Collected data
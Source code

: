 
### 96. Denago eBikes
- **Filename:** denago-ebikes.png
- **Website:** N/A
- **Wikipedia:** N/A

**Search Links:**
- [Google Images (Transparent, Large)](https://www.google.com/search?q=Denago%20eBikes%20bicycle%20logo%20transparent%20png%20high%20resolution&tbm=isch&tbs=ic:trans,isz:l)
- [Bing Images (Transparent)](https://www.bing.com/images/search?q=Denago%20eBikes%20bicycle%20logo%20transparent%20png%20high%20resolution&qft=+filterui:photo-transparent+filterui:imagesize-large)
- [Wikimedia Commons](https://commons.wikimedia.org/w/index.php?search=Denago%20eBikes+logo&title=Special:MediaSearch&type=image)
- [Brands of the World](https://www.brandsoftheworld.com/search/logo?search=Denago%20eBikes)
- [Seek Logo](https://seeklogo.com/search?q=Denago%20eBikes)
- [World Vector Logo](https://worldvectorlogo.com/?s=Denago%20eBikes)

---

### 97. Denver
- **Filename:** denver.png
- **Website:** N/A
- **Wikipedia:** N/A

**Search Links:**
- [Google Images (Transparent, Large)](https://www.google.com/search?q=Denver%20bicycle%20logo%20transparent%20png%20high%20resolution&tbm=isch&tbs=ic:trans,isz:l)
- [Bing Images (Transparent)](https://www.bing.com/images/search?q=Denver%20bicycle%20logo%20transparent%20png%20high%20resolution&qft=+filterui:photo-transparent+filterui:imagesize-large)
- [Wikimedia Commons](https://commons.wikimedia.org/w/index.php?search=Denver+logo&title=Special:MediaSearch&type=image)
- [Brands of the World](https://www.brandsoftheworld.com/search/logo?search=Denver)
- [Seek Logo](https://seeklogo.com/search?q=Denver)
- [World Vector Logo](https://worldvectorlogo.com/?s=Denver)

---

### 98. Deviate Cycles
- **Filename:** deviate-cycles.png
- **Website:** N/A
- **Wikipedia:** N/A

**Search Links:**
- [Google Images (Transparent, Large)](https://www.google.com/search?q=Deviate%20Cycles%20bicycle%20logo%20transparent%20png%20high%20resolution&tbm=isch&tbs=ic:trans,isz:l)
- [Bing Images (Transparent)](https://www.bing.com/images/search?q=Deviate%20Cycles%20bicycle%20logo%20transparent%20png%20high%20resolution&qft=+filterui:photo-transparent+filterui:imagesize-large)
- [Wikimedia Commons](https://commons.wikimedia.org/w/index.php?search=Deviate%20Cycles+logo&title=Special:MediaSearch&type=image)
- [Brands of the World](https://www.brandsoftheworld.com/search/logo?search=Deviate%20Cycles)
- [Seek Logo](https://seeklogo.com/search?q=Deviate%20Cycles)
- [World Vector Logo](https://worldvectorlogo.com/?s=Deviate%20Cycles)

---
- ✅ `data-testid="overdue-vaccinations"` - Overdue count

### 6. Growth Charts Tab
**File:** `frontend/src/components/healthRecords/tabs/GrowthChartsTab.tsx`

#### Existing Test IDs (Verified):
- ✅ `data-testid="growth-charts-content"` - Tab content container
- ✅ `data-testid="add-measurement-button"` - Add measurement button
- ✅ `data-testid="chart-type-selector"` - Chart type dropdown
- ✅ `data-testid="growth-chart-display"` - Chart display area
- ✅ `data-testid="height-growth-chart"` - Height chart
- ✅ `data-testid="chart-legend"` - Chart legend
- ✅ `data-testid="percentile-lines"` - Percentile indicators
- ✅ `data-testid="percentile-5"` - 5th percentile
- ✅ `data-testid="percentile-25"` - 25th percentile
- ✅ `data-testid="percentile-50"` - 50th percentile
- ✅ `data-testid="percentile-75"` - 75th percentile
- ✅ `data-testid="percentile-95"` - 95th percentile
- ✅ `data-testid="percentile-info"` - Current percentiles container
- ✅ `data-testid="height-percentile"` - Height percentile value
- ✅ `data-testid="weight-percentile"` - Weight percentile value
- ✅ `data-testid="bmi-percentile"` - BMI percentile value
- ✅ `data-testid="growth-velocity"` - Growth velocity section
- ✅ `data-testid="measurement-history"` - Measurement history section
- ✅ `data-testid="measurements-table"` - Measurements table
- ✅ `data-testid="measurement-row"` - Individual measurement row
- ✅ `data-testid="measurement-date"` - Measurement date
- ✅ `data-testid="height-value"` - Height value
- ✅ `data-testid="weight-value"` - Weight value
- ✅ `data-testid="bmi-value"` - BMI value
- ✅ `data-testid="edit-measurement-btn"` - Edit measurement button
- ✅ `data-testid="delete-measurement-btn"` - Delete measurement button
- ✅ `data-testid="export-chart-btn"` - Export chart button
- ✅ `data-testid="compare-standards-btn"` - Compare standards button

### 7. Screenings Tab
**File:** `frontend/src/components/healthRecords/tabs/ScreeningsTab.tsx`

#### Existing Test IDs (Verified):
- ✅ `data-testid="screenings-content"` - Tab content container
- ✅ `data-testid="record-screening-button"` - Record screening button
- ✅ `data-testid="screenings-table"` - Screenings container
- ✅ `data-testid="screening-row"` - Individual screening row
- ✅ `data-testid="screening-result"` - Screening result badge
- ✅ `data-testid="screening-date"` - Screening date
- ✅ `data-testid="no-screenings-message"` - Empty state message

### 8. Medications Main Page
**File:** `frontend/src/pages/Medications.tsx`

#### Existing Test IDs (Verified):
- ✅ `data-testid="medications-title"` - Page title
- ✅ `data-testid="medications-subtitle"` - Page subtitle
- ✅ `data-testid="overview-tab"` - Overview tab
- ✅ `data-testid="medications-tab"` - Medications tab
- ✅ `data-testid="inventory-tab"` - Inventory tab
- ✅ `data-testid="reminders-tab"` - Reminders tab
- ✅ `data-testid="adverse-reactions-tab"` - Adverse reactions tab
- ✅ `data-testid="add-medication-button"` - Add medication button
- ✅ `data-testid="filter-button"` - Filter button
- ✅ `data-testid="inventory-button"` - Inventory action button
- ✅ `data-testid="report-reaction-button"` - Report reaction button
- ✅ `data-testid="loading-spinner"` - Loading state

■ Task item: Repeat the entries exactly, leaving nothing out.

■ Task result:
Source code

: 
### 96. Denago eBikes
- **Filename:** denago-ebikes.png
- **Website:** N/A
- **Wikipedia:** N/A

**Search Links:**
- [Google Images (Transparent, Large)](https://www.google.com/search?q=Denago%20eBikes%20bicycle%20logo%20transparent%20png%20high%20resolution&tbm=isch&tbs=ic:trans,isz:l)
- [Bing Images (Transparent)](https://www.bing.com/images/search?q=Denago%20eBikes%20bicycle%20logo%20transparent%20png%20high%20resolution&qft=+filterui:photo-transparent+filterui:imagesize-large)
- [Wikimedia Commons](https://commons.wikimedia.org/w/index.php?search=Denago%20eBikes+logo&title=Special:MediaSearch&type=image)
- [Brands of the World](https://www.brandsoftheworld.com/search/logo?search=Denago%20eBikes)
- [Seek Logo](https://seeklogo.com/search?q=Denago%20eBikes)
- [World Vector Logo](https://worldvectorlogo.com/?s=Denago%20eBikes)

---

### 97. Denver
- **Filename:** denver.png
- **Website:** N/A
- **Wikipedia:** N/A

**Search Links:**
- [Google Images (Transparent, Large)](https://www.google.com/search?q=Denver%20bicycle%20logo%20transparent%20png%20high%20resolution&tbm=isch&tbs=ic:trans,isz:l)
- [Bing Images (Transparent)](https://www.bing.com/images/search?q=Denver%20bicycle%20logo%20transparent%20png%20high%20resolution&qft=+filterui:photo-transparent+filterui:imagesize-large)
- [Wikimedia Commons](https://commons.wikimedia.org/w/index.php?search=Denver+logo&title=Special:MediaSearch&type=image)
- [Brands of the World](https://www.brandsoftheworld.com/search/logo?search=Denver)
- [Seek Logo](https://seeklogo.com/search?q=Denver)
- [World Vector Logo](https://worldvectorlogo.com/?s=Denver)

---

### 98. Deviate Cycles
- **Filename:** deviate-cycles.png
- **Website:** N/A
- **Wikipedia:** N/A

**Search Links:**
- [Google Images (Transparent, Large)](https://www.google.com/search?q=Deviate%20Cycles%20bicycle%20logo%20transparent%20png%20high%20resolution&tbm=isch&tbs=ic:trans,isz:l)
- [Bing Images (Transparent)](https://www.bing.com/images/search?q=Deviate%20Cycles%20bicycle%20logo%20transparent%20png%20high%20resolution&qft=+filterui:photo-transparent+filterui:imagesize-large)
- [Wikimedia Commons](https://commons.wikimedia.org/w/index.php?search=Deviate%20Cycles+logo&title=Special:MediaSearch&type=image)
- [Brands of the World](https://www.brandsoftheworld.com/search/logo?search=Deviate%20Cycles)
- [Seek Logo](https://seeklogo.com/search?q=Deviate%20Cycles)
- [World Vector Logo](https://worldvectorlogo.com/?s=Deviate%20Cycles)

---
- ✅ `data-testid="overdue-vaccinations"` - Overdue count

### 6. Growth Charts Tab
**File:** `frontend/src/components/healthRecords/tabs/GrowthChartsTab.tsx`

#### Existing Test IDs (Verified):
- ✅ `data-testid="growth-charts-content"` - Tab content container
- ✅ `data-testid="add-measurement-button"` - Add measurement button
- ✅ `data-testid="chart-type-selector"` - Chart type dropdown
- ✅ `data-testid="growth-chart-display"` - Chart display area
- ✅ `data-testid="height-growth-chart"` - Height chart
- ✅ `data-testid="chart-legend"` - Chart legend
- ✅ `data-testid="percentile-lines"` - Percentile indicators
- ✅ `data-testid="percentile-5"` - 5th percentile
- ✅ `data-testid="percentile-25"` - 25th percentile
- ✅ `data-testid="percentile-50"` - 50th percentile
- ✅ `data-testid="percentile-75"` - 75th percentile
- ✅ `data-testid="percentile-95"` - 95th percentile
- ✅ `data-testid="percentile-info"` - Current percentiles container
- ✅ `data-testid="height-percentile"` - Height percentile value
- ✅ `data-testid="weight-percentile"` - Weight percentile value
- ✅ `data-testid="bmi-percentile"` - BMI percentile value
- ✅ `data-testid="growth-velocity"` - Growth velocity section
- ✅ `data-testid="measurement-history"` - Measurement history section
- ✅ `data-testid="measurements-table"` - Measurements table
- ✅ `data-testid="measurement-row"` - Individual measurement row
- ✅ `data-testid="measurement-date"` - Measurement date
- ✅ `data-testid="height-value"` - Height value
- ✅ `data-testid="weight-value"` - Weight value
- ✅ `data-testid="bmi-value"` - BMI value
- ✅ `data-testid="edit-measurement-btn"` - Edit measurement button
- ✅ `data-testid="delete-measurement-btn"` - Delete measurement button
- ✅ `data-testid="export-chart-btn"` - Export chart button
- ✅ `data-testid="compare-standards-btn"` - Compare standards button

### 7. Screenings Tab
**File:** `frontend/src/components/healthRecords/tabs/ScreeningsTab.tsx`

#### Existing Test IDs (Verified):
- ✅ `data-testid="screenings-content"` - Tab content container
- ✅ `data-testid="record-screening-button"` - Record screening button
- ✅ `data-testid="screenings-table"` - Screenings container
- ✅ `data-testid="screening-row"` - Individual screening row
- ✅ `data-testid="screening-result"` - Screening result badge
- ✅ `data-testid="screening-date"` - Screening date
- ✅ `data-testid="no-screenings-message"` - Empty state message

### 8. Medications Main Page
**File:** `frontend/src/pages/Medications.tsx`

#### Existing Test IDs (Verified):
- ✅ `data-testid="medications-title"` - Page title
- ✅ `data-testid="medications-subtitle"` - Page subtitle
- ✅ `data-testid="overview-tab"` - Overview tab
- ✅ `data-testid="medications-tab"` - Medications tab
- ✅ `data-testid="inventory-tab"` - Inventory tab
- ✅ `data-testid="reminders-tab"` - Reminders tab
- ✅ `data-testid="adverse-reactions-tab"` - Adverse reactions tab
- ✅ `data-testid="add-medication-button"` - Add medication button
- ✅ `data-testid="filter-button"` - Filter button
- ✅ `data-testid="inventory-button"` - Inventory action button
- ✅ `data-testid="report-reaction-button"` - Report reaction button
- ✅ `data-testid="loading-spinner"` - Loading state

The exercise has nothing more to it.